Pictures paired with source code
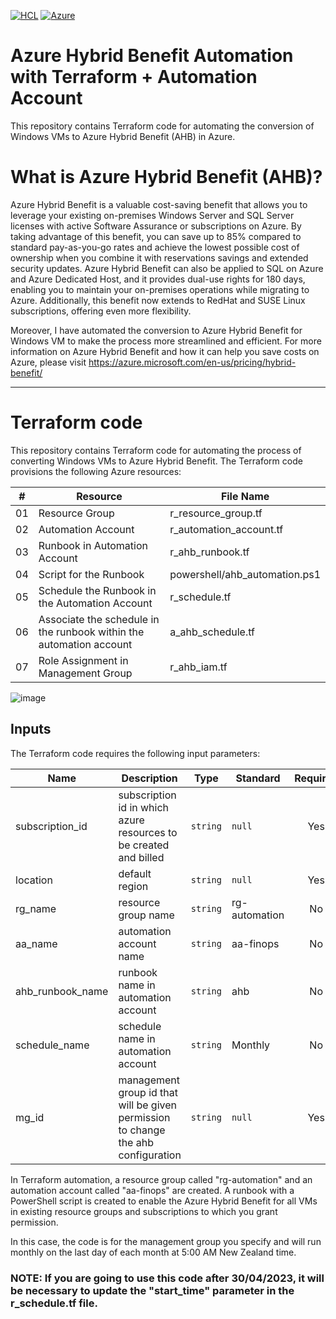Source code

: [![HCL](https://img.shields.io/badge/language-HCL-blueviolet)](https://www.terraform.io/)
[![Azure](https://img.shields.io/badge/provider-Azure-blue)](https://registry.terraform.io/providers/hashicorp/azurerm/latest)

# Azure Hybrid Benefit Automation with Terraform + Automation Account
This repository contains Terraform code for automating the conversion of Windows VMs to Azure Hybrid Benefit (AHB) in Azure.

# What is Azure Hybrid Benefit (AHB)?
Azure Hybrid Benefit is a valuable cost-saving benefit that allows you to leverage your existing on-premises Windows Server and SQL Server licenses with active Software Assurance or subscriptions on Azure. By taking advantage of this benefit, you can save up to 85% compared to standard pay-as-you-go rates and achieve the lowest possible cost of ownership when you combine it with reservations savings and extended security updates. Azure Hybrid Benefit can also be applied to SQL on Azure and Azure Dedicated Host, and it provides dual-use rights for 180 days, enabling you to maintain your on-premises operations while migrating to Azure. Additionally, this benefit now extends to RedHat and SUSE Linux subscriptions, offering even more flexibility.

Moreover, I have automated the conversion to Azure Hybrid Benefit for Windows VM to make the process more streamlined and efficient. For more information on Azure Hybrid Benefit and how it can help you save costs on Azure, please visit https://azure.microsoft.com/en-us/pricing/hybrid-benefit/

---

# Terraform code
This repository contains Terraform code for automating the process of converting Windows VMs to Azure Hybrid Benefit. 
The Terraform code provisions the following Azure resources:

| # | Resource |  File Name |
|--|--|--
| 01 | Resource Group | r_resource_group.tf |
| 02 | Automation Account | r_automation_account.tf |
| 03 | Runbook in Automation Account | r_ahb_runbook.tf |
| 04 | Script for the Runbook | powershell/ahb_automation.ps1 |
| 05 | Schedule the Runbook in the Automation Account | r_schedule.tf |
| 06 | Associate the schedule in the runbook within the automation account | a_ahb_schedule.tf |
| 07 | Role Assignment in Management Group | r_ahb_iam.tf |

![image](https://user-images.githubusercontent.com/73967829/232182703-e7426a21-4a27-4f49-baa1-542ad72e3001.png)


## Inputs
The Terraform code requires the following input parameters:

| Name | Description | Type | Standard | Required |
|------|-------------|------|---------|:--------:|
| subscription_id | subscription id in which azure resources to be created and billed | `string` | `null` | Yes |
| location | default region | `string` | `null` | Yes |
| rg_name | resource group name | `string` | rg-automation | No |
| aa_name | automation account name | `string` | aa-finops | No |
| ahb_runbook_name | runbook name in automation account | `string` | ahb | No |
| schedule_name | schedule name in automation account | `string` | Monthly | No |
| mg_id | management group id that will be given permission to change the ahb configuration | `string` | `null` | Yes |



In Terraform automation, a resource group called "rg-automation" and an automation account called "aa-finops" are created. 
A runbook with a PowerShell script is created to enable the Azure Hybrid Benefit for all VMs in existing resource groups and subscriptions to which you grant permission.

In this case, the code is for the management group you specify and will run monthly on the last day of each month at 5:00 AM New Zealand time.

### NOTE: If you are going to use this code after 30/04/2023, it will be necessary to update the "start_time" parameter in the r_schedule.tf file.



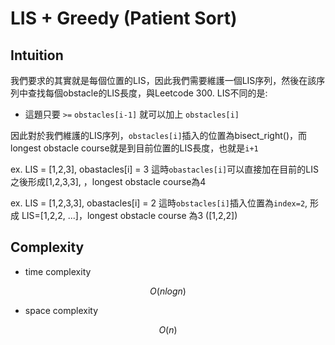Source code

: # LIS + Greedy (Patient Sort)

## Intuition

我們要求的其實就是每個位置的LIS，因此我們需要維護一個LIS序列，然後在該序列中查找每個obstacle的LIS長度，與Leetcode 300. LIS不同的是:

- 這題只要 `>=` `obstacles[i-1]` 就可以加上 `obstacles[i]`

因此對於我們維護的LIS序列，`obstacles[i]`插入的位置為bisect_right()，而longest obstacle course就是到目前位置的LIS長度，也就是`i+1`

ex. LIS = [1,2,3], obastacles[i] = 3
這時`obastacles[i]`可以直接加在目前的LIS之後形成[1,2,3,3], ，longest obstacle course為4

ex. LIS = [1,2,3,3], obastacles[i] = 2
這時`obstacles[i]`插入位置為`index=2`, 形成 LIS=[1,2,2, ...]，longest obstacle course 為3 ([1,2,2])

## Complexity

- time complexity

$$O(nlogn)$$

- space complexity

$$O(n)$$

• _Task details_
An exact copy of all the records is required, with the pictures omitted.

• _Response box_
Source code

: [![HCL](https://img.shields.io/badge/language-HCL-blueviolet)](https://www.terraform.io/)
[![Azure](https://img.shields.io/badge/provider-Azure-blue)](https://registry.terraform.io/providers/hashicorp/azurerm/latest)

# Azure Hybrid Benefit Automation with Terraform + Automation Account
This repository contains Terraform code for automating the conversion of Windows VMs to Azure Hybrid Benefit (AHB) in Azure.

# What is Azure Hybrid Benefit (AHB)?
Azure Hybrid Benefit is a valuable cost-saving benefit that allows you to leverage your existing on-premises Windows Server and SQL Server licenses with active Software Assurance or subscriptions on Azure. By taking advantage of this benefit, you can save up to 85% compared to standard pay-as-you-go rates and achieve the lowest possible cost of ownership when you combine it with reservations savings and extended security updates. Azure Hybrid Benefit can also be applied to SQL on Azure and Azure Dedicated Host, and it provides dual-use rights for 180 days, enabling you to maintain your on-premises operations while migrating to Azure. Additionally, this benefit now extends to RedHat and SUSE Linux subscriptions, offering even more flexibility.

Moreover, I have automated the conversion to Azure Hybrid Benefit for Windows VM to make the process more streamlined and efficient. For more information on Azure Hybrid Benefit and how it can help you save costs on Azure, please visit https://azure.microsoft.com/en-us/pricing/hybrid-benefit/

---

# Terraform code
This repository contains Terraform code for automating the process of converting Windows VMs to Azure Hybrid Benefit. 
The Terraform code provisions the following Azure resources:

| # | Resource |  File Name |
|--|--|--
| 01 | Resource Group | r_resource_group.tf |
| 02 | Automation Account | r_automation_account.tf |
| 03 | Runbook in Automation Account | r_ahb_runbook.tf |
| 04 | Script for the Runbook | powershell/ahb_automation.ps1 |
| 05 | Schedule the Runbook in the Automation Account | r_schedule.tf |
| 06 | Associate the schedule in the runbook within the automation account | a_ahb_schedule.tf |
| 07 | Role Assignment in Management Group | r_ahb_iam.tf |

![image](https://user-images.githubusercontent.com/73967829/232182703-e7426a21-4a27-4f49-baa1-542ad72e3001.png)


## Inputs
The Terraform code requires the following input parameters:

| Name | Description | Type | Standard | Required |
|------|-------------|------|---------|:--------:|
| subscription_id | subscription id in which azure resources to be created and billed | `string` | `null` | Yes |
| location | default region | `string` | `null` | Yes |
| rg_name | resource group name | `string` | rg-automation | No |
| aa_name | automation account name | `string` | aa-finops | No |
| ahb_runbook_name | runbook name in automation account | `string` | ahb | No |
| schedule_name | schedule name in automation account | `string` | Monthly | No |
| mg_id | management group id that will be given permission to change the ahb configuration | `string` | `null` | Yes |



In Terraform automation, a resource group called "rg-automation" and an automation account called "aa-finops" are created. 
A runbook with a PowerShell script is created to enable the Azure Hybrid Benefit for all VMs in existing resource groups and subscriptions to which you grant permission.

In this case, the code is for the management group you specify and will run monthly on the last day of each month at 5:00 AM New Zealand time.

### NOTE: If you are going to use this code after 30/04/2023, it will be necessary to update the "start_time" parameter in the r_schedule.tf file.



Source code

: # LIS + Greedy (Patient Sort)

## Intuition

我們要求的其實就是每個位置的LIS，因此我們需要維護一個LIS序列，然後在該序列中查找每個obstacle的LIS長度，與Leetcode 300. LIS不同的是:

- 這題只要 `>=` `obstacles[i-1]` 就可以加上 `obstacles[i]`

因此對於我們維護的LIS序列，`obstacles[i]`插入的位置為bisect_right()，而longest obstacle course就是到目前位置的LIS長度，也就是`i+1`

ex. LIS = [1,2,3], obastacles[i] = 3
這時`obastacles[i]`可以直接加在目前的LIS之後形成[1,2,3,3], ，longest obstacle course為4

ex. LIS = [1,2,3,3], obastacles[i] = 2
這時`obstacles[i]`插入位置為`index=2`, 形成 LIS=[1,2,2, ...]，longest obstacle course 為3 ([1,2,2])

## Complexity

- time complexity

$$O(nlogn)$$

- space complexity

$$O(n)$$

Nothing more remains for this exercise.